■ **Task brief**
Return the entries below precisely, omitting nothing.

■ **Entries supplied**
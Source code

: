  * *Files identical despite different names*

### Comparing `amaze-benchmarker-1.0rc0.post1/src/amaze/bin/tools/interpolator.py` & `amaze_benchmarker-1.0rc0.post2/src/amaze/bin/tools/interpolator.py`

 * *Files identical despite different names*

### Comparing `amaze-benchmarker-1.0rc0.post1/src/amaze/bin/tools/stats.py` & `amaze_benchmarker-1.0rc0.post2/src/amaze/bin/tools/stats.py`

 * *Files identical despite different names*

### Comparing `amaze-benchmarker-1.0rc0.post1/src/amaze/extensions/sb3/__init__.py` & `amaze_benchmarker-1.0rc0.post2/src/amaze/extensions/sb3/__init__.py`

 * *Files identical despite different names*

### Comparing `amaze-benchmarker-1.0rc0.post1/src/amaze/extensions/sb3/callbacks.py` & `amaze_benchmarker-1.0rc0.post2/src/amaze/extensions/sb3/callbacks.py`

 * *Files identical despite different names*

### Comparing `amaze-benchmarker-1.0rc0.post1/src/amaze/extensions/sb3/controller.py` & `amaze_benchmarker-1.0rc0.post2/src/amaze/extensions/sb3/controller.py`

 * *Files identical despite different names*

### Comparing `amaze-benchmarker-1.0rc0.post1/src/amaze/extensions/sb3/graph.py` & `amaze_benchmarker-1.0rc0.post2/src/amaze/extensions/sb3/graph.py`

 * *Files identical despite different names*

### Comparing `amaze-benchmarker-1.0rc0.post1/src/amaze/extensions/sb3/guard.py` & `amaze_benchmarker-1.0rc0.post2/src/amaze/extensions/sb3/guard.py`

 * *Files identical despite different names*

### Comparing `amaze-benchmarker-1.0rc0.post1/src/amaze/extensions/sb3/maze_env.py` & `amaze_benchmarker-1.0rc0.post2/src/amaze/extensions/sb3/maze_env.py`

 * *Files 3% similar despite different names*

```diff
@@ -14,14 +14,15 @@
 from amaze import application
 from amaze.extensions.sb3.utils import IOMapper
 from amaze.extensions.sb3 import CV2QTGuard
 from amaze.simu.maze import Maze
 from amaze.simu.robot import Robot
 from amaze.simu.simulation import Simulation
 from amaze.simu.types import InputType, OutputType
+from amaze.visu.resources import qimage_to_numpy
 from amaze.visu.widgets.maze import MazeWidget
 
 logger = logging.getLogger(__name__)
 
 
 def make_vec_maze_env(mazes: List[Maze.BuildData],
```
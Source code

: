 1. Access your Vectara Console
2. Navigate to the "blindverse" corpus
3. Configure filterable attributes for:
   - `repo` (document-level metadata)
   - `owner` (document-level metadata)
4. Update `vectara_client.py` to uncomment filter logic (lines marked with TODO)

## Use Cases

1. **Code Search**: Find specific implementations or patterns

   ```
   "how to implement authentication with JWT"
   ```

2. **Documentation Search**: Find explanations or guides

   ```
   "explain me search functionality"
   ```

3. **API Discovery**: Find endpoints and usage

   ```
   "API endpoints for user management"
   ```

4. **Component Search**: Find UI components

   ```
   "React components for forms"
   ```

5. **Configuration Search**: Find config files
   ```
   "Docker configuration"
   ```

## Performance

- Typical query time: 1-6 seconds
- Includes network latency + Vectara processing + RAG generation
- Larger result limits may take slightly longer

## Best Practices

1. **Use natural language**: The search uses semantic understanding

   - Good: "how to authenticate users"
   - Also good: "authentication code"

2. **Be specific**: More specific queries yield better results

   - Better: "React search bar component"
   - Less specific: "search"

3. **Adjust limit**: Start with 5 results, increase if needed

■ **Response below**
Source code

:  * *Files identical despite different names*

### Comparing `amaze-benchmarker-1.0rc0.post1/src/amaze/bin/tools/interpolator.py` & `amaze_benchmarker-1.0rc0.post2/src/amaze/bin/tools/interpolator.py`

 * *Files identical despite different names*

### Comparing `amaze-benchmarker-1.0rc0.post1/src/amaze/bin/tools/stats.py` & `amaze_benchmarker-1.0rc0.post2/src/amaze/bin/tools/stats.py`

 * *Files identical despite different names*

### Comparing `amaze-benchmarker-1.0rc0.post1/src/amaze/extensions/sb3/__init__.py` & `amaze_benchmarker-1.0rc0.post2/src/amaze/extensions/sb3/__init__.py`

 * *Files identical despite different names*

### Comparing `amaze-benchmarker-1.0rc0.post1/src/amaze/extensions/sb3/callbacks.py` & `amaze_benchmarker-1.0rc0.post2/src/amaze/extensions/sb3/callbacks.py`

 * *Files identical despite different names*

### Comparing `amaze-benchmarker-1.0rc0.post1/src/amaze/extensions/sb3/controller.py` & `amaze_benchmarker-1.0rc0.post2/src/amaze/extensions/sb3/controller.py`

 * *Files identical despite different names*

### Comparing `amaze-benchmarker-1.0rc0.post1/src/amaze/extensions/sb3/graph.py` & `amaze_benchmarker-1.0rc0.post2/src/amaze/extensions/sb3/graph.py`

 * *Files identical despite different names*

### Comparing `amaze-benchmarker-1.0rc0.post1/src/amaze/extensions/sb3/guard.py` & `amaze_benchmarker-1.0rc0.post2/src/amaze/extensions/sb3/guard.py`

 * *Files identical despite different names*

### Comparing `amaze-benchmarker-1.0rc0.post1/src/amaze/extensions/sb3/maze_env.py` & `amaze_benchmarker-1.0rc0.post2/src/amaze/extensions/sb3/maze_env.py`

 * *Files 3% similar despite different names*

```diff
@@ -14,14 +14,15 @@
 from amaze import application
 from amaze.extensions.sb3.utils import IOMapper
 from amaze.extensions.sb3 import CV2QTGuard
 from amaze.simu.maze import Maze
 from amaze.simu.robot import Robot
 from amaze.simu.simulation import Simulation
 from amaze.simu.types import InputType, OutputType
+from amaze.visu.resources import qimage_to_numpy
 from amaze.visu.widgets.maze import MazeWidget
 
 logger = logging.getLogger(__name__)
 
 
 def make_vec_maze_env(mazes: List[Maze.BuildData],
```
Source code

: 1. Access your Vectara Console
2. Navigate to the "blindverse" corpus
3. Configure filterable attributes for:
   - `repo` (document-level metadata)
   - `owner` (document-level metadata)
4. Update `vectara_client.py` to uncomment filter logic (lines marked with TODO)

## Use Cases

1. **Code Search**: Find specific implementations or patterns

   ```
   "how to implement authentication with JWT"
   ```

2. **Documentation Search**: Find explanations or guides

   ```
   "explain me search functionality"
   ```

3. **API Discovery**: Find endpoints and usage

   ```
   "API endpoints for user management"
   ```

4. **Component Search**: Find UI components

   ```
   "React components for forms"
   ```

5. **Configuration Search**: Find config files
   ```
   "Docker configuration"
   ```

## Performance

- Typical query time: 1-6 seconds
- Includes network latency + Vectara processing + RAG generation
- Larger result limits may take slightly longer

## Best Practices

1. **Use natural language**: The search uses semantic understanding

   - Good: "how to authenticate users"
   - Also good: "authentication code"

2. **Be specific**: More specific queries yield better results

   - Better: "React search bar component"
   - Less specific: "search"

3. **Adjust limit**: Start with 5 results, increase if needed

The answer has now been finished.